Before you estimate, work up your pattern first.  Leather needs different pattern considerations.

How much leather to buy?

This info is taken from a question where the girl is looking to do a Legolas type outfit and has a small frame...

"How many square feet of suede would it need to buy?"

Buying hides is not as simple as just square footage.  If you bought it like regular fabric, you would have to patch like crazy if you just bough by square foot because the hides have a weird shape -- that of the animal they came from. The patching could give you a cool look, but you'd have to plan for that in the design of your outfit.

Actually, you see the limitation of the widths of the leather outfits and how most are cut into narrow pieces.

If I'm going leather shopping on a budget, I always show up with at least a quick newspaper tracing of the pattern, with the grain line marked. This is the full pattern... not the half you get from a pattern sheet. If I need 2 or 4 of something, I cut 2 or 4 so I can lay them all out at once.

When I get to the shop, I just pull out the hides and  lay the rough pattern pieces on top of them. When you have the chose of multiple hides of the same color, you sometimes find you can fit things on two hides instead of 3 or you can buy splits (halves) instead of full hides.  

Watch out for color variations on hide to hide though... it might be fine to make the top and bottom of a tunic from two different hides.  However unles the dye lots are perfect you may not want to make two sides of the same front of a tunic from two different pieces.  Though sleeves father apart from each other wouldn't be as important.

You are slim so you might be able to do half and that will save you money. However, there's no way you're going to know that until you lay it out on the hide.

The sleeve style will also make a lot of difference in the amount of fabric. You may be able to get away with cross grain, laying something out at the bottom of a hide you use for the bodice, but you would have to be careful.  On the other hand, you can get creative with sleeves based on the scraps you have left over after cutting the body.

On scraps also, even if you're not going to use fold over leather strips to edge the whole lacing edges, and if you are using very thin suede, you may want to lay a strip on the underside to help re-enforce your grommets. Also, finds bits enough to make a pouch/purse to go with your outfit.


If you have to order by internet, you need to know you max width and length per each major pattern piece and then hope that the folks are the other end will work with you a bit.. else you guess... and be prepared to have too much or too little.

After you've worked with leather for a while, you eye can look at a pattern piece and say just give me X...
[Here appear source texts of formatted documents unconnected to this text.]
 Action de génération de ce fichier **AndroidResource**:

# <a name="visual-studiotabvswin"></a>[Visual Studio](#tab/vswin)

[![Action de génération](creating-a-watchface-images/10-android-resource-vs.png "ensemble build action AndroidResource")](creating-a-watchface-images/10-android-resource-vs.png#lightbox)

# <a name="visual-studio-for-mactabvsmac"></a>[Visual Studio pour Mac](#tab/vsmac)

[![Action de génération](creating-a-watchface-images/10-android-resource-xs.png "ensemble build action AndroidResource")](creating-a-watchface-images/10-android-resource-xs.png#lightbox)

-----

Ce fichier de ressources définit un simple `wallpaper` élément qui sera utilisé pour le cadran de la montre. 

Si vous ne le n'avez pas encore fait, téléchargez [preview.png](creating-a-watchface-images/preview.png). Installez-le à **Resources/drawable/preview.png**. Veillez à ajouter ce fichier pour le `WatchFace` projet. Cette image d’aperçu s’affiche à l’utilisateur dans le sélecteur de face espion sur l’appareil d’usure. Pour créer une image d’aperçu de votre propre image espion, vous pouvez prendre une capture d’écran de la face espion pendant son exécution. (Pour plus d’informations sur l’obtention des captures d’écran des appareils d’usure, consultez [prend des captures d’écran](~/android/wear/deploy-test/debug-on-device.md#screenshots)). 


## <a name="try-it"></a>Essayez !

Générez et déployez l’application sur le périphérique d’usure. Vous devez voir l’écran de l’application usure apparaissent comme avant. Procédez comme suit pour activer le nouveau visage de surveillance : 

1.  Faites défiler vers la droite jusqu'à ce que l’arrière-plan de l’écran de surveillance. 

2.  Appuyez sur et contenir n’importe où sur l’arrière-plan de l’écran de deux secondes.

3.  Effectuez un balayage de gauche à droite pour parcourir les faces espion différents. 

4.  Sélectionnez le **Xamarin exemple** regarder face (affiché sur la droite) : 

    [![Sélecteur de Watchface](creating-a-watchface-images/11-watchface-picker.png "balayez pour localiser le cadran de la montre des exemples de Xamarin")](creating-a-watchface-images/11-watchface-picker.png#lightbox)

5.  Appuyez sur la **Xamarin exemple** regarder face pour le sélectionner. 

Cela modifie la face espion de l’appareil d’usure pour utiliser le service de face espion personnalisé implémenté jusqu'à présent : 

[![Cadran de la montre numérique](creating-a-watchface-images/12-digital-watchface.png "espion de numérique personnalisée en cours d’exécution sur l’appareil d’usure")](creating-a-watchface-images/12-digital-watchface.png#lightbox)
Rough guess for your actual outfit, that I wouldn't guarantee but it will give you an estimate.  Since you're small -- Dark green: one full hide for front tunic pieces and yoke. Sleeves can probably be cut out the scrap, though you might need to patch. Probably 2 hides for the lower part. You've got 4 half tunics pieces (for front and back) that all need to be laid on straight of grain and then those big sleeves. So 2 and the sleeves probably... With different or no sleeves, I'm not sure if you could get away with less or any splits


Sizes of Hides

If it's larger than 12 square feet it's probably cow. A side of cow runs about 25 sq. ft. (although generally smaller in split suedes, around 15 to 18 sq. ft.), and a full upholstery hide (from reeeeeelly big cows) can be over 85 sq. ft.

== Adam S.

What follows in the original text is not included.